Nara kembali ke dapur untuk membuat coklat panas permintaan Alexa.
"Nara kamu buat coklat panas untuk siapa" sahut mommy lili dari belakang.
"Eh Ny. besar Anda disini, Saya buat coklat panas untuk nona muda Alexa"
"Anak itu sudah bangun?"
"Sudah Ny. besar"
Ketiga para pria kini sedang menikmati olahraga pagi bersama dan sesekali membahas tentang bisnis yang mereka jalani.
"Dady, Jo Terimakasih"
"Terimakasih untuk apa?"
"Karena sudah menjaga Alexa selama saya tidak berada di sisinya." keluh Brian.

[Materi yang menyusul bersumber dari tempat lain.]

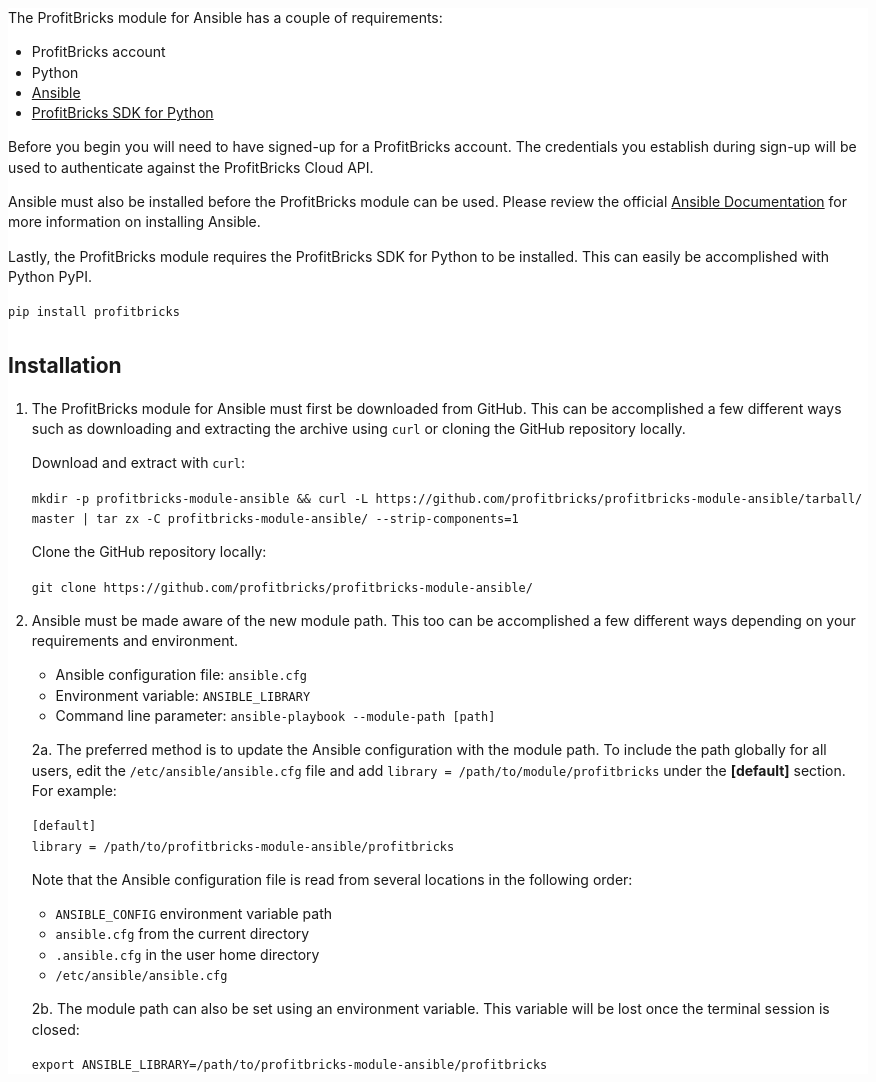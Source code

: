 The ProfitBricks module for Ansible has a couple of requirements:

- ProfitBricks account
- Python
- [Ansible](https://www.ansible.com/)
- [ProfitBricks SDK for Python](https://devops.profitbricks.com/libraries/python/)

Before you begin you will need to have signed-up for a ProfitBricks account. The credentials you establish during sign-up will be used to authenticate against the ProfitBricks Cloud API.

Ansible must also be installed before the ProfitBricks module can be used. Please review the official [Ansible Documentation](http://docs.ansible.com/ansible/intro_installation.html) for more information on installing Ansible.

Lastly, the ProfitBricks module requires the ProfitBricks SDK for Python to be installed. This can easily be accomplished with Python PyPI.

    pip install profitbricks

## Installation

1.  The ProfitBricks module for Ansible must first be downloaded from GitHub. This can be accomplished a few different ways such as downloading and extracting the archive using `curl` or cloning the GitHub repository locally.

    Download and extract with `curl`:

        mkdir -p profitbricks-module-ansible && curl -L https://github.com/profitbricks/profitbricks-module-ansible/tarball/master | tar zx -C profitbricks-module-ansible/ --strip-components=1

    Clone the GitHub repository locally:

        git clone https://github.com/profitbricks/profitbricks-module-ansible/

2.  Ansible must be made aware of the new module path. This too can be accomplished a few different ways depending on your requirements and environment.

    - Ansible configuration file: `ansible.cfg`
    - Environment variable: `ANSIBLE_LIBRARY`
    - Command line parameter: `ansible-playbook --module-path [path]`

    2a. The preferred method is to update the Ansible configuration with the module path. To include the path globally for all users, edit the `/etc/ansible/ansible.cfg` file and add `library = /path/to/module/profitbricks` under the **[default]** section. For example:

        [default]
        library = /path/to/profitbricks-module-ansible/profitbricks

    Note that the Ansible configuration file is read from several locations in the following order:

    - `ANSIBLE_CONFIG` environment variable path
    - `ansible.cfg` from the current directory
    - `.ansible.cfg` in the user home directory
    - `/etc/ansible/ansible.cfg`

    2b. The module path can also be set using an environment variable. This variable will be lost once the terminal session is closed:

        export ANSIBLE_LIBRARY=/path/to/profitbricks-module-ansible/profitbricks
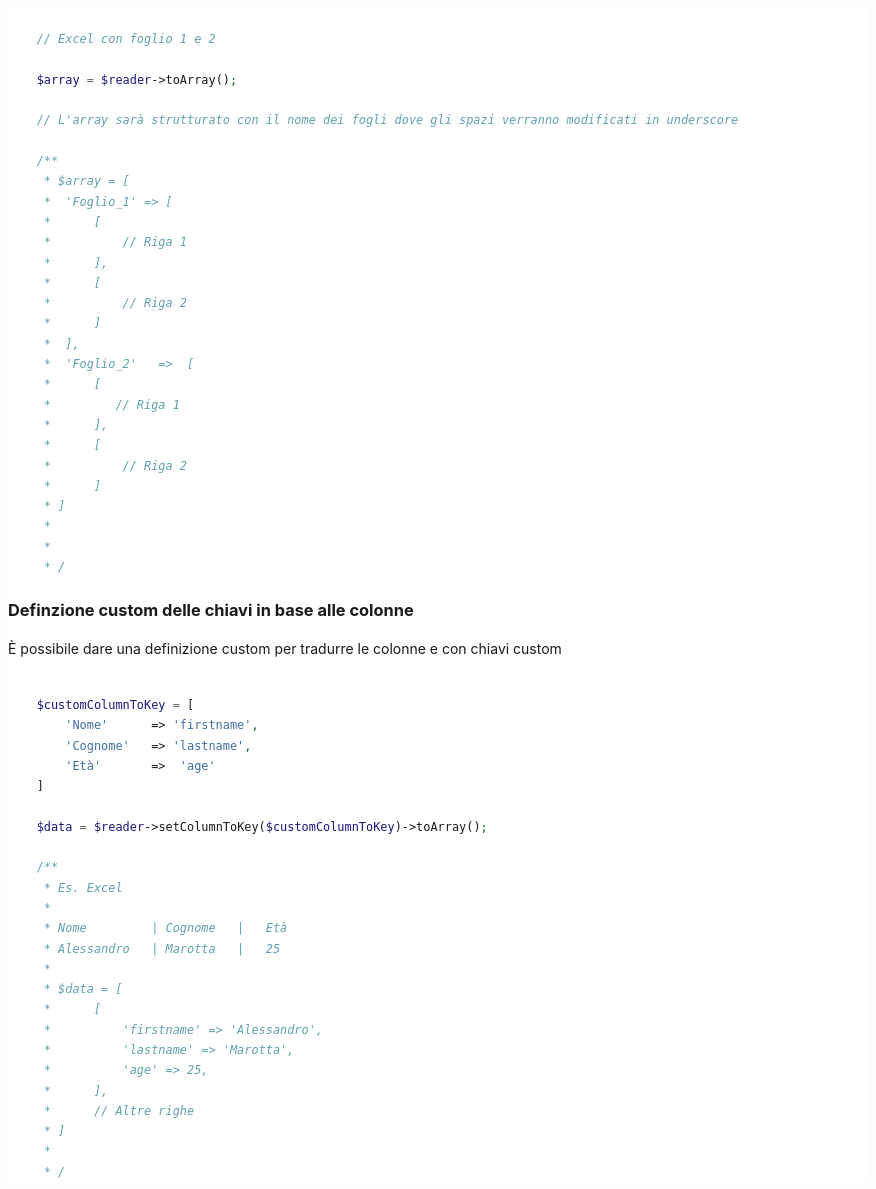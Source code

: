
 ```php

    // Excel con foglio 1 e 2

    $array = $reader->toArray();

    // L'array sarà strutturato con il nome dei fogli dove gli spazi verranno modificati in underscore

    /**
     * $array = [
     *  'Foglio_1' => [
     *      [
     *          // Riga 1
     *      ],
     *      [
     *          // Riga 2
     *      ]
     *  ],
     *  'Foglio_2'   =>  [
     *      [
     *         // Riga 1
     *      ],
     *      [
     *          // Riga 2
     *      ]
     * ]
     *
     *
     * /

```

### Definzione custom delle chiavi in base alle colonne

È possibile dare una definizione custom per tradurre le colonne e con chiavi custom

```php

    $customColumnToKey = [
        'Nome'      => 'firstname',
        'Cognome'   => 'lastname',
        'Età'       =>  'age'
    ]

    $data = $reader->setColumnToKey($customColumnToKey)->toArray();

    /**
     * Es. Excel
     *
     * Nome         | Cognome   |   Età
     * Alessandro   | Marotta   |   25
     *
     * $data = [
     *      [
     *          'firstname' => 'Alessandro',
     *          'lastname' => 'Marotta',
     *          'age' => 25,
     *      ],
     *      // Altre righe
     * ]
     *
     * /

```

"Itu sudah menjadi tanggung jawab kami, karena Alexa itu putriku"
"Kau tenang saja, tanpa kamu bilang saya akan selalu ada buat adikku Alexa"
"Istriku beruntung karena tinggal bersama orang yang sangat peduli dengan keluarga nya."
Jo mengutarakan agar Alexa selalu dalam pengawasan nya karena ia tidak mau kenapa. mengingat tempo hari anak buah nya yang di tugaskan untuk mengawasi keluarga Sebastian.
"Apa!"
"Jadi Dugaan ku benar jikalau otak dalang kecelakaan Alexa dulu ada hubungannya nya dengan Abraham."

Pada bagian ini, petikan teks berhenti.